Soon after, an autonomous march of 50-100 began at Seattle Central around 2pm. A bloc went around Capitol Hill and Downtown for several hours, at times blocking pursuing police with items, and later reportedly throwing objects at SPD. Several arrests were made during the march, and as some dispersed into Cal Anderson Park SPD targeted a group of four for a vicious arrest. One protestor was hospitalized.

There were also a couple smaller marches. One to the Northwest African American Museum where a black radical elder has been camping out to protest recuperation for months. Another was the weekly DDL #landback march. No serious incidents or arrests occurred at either.

In the evening a small public action was held in the area outside the East Precinct, where SPD was getting ready to remove their fortress-wall after almost a year of #GeorgeFloyd Rebellion.
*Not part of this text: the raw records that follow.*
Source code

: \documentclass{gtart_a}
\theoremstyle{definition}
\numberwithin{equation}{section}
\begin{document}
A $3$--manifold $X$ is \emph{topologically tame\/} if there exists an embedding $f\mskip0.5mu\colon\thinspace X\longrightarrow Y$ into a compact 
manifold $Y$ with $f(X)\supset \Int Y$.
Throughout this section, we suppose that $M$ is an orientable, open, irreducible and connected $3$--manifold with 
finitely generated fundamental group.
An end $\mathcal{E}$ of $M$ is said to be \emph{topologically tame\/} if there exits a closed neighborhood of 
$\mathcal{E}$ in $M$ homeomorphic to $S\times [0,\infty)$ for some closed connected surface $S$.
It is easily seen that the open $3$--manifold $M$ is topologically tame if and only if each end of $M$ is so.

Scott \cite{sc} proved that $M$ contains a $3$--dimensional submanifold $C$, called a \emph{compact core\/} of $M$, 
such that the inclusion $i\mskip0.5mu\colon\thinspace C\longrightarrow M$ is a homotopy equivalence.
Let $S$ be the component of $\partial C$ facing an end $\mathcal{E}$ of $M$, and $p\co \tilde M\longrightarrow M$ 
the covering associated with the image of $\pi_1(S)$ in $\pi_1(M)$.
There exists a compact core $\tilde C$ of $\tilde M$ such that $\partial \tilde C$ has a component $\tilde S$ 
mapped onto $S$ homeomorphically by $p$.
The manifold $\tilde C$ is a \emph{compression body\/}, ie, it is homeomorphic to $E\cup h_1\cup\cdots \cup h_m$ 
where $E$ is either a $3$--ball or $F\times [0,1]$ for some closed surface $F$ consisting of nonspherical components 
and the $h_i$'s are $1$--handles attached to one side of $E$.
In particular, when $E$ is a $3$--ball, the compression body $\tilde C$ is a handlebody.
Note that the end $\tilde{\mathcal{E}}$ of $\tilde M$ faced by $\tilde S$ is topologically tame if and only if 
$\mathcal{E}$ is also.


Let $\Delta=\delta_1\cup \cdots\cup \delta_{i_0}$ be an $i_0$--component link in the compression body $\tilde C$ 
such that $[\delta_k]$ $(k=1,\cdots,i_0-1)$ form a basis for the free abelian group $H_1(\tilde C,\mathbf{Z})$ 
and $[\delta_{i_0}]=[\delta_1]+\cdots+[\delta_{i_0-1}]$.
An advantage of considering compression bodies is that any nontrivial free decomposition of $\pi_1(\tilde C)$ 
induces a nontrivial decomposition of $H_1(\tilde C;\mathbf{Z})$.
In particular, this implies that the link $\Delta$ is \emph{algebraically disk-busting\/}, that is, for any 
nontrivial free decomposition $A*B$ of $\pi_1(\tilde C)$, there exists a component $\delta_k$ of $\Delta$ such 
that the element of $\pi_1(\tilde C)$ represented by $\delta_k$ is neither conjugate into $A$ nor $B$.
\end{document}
While holding the precinct intersection a driver deliberately drover into the protest. The driver continued with a person on their hood for two blocks. The person hit was arrested and the driver went free. A few more arrests occurred from this action.

Throughout the day, anarchists and other community members also supported homeless neighbors with food, gear, and other objects at several mutual aid projects around the city.

There may have been other small autonomous actions around the city, but a motto from local blocs applies: “Didn’t See Shit, Don’t Know Shit”

As the struggle to #AbolishPolice continues, its worth reflecting how SPD’s response has evolved. The vicious new CRG protest task force was on full display today.  Seattle has long been a training ground for policing tactics; other cities take notes.

Many arrestees were out by #MayDay evening, with all released by the early hours of Tuesday morning.

Despite waning numbers in the streets amidst covid and liberal apathy, people came out for May Day. Seattle Police were vicious, grumpy none of them are allowed the holiday off. But diverse, decentralized, simultaneous actions were taken in the fight for total liberation.